On April 16, 2026, analyst firm Raymond James gave a "Market Perform" rating for Whirlpool Corporation (NYSE: WHR), a major home appliance manufacturer. This rating is a neutral action, suggesting the stock is expected to perform in line with the market. At the time, the stock price was $57.03.
The home appliance company faces several challenges that support this cautious outlook. According to Zacks Investment Research, Whirlpool Corporation is expected to see revenues fall by 3% to $3.51 billion in its first-quarter 2026 results. This decline is driven by weak consumer demand, rising costs, and a competitive sales environment.

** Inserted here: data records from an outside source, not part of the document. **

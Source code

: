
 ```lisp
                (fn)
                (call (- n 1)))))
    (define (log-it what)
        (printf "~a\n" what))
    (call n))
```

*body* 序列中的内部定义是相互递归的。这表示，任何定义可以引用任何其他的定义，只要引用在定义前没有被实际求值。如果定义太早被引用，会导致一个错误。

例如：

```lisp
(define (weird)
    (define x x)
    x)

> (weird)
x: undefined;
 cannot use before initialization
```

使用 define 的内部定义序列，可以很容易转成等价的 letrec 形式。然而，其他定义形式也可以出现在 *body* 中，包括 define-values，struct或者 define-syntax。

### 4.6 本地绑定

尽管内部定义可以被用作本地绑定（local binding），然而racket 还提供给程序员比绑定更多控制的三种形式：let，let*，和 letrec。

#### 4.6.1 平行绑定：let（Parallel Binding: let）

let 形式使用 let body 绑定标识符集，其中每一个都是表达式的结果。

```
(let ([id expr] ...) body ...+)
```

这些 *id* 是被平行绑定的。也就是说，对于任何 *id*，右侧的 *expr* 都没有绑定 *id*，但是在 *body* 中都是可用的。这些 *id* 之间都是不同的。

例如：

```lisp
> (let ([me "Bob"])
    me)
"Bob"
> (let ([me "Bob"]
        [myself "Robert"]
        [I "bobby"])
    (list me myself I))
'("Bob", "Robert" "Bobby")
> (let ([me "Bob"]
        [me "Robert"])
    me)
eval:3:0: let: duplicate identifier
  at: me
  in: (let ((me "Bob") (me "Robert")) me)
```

Earnings are also under pressure, with projections showing a sharp 57.7% drop in earnings per share to $0.72. Earnings per share represents the portion of a company's profit allocated to each share of stock. In its last reported quarter, Whirlpool Corporation delivered a negative earnings surprise of 28.6%, as highlighted by Zacks Investment Research.
Despite these issues, an analysis from Seeking Alpha notes the stock has already undergone a 71% price correction. This has brought its Price-to-Sales ratio to 0.21x, a low valuation metric that compares the stock price to its revenues. This suggests that many of the negative economic factors may already be reflected in the current stock price.
Looking ahead, a potential positive for Whirlpool Corporation is the forecast for lower interest rates in late 2026, which could help stimulate the housing market. However, as noted by Seeking Alpha, the company's 6.6% dividend may be at risk. A valuation model assuming a dividend cut places the stock's fair value at $56.00 per share.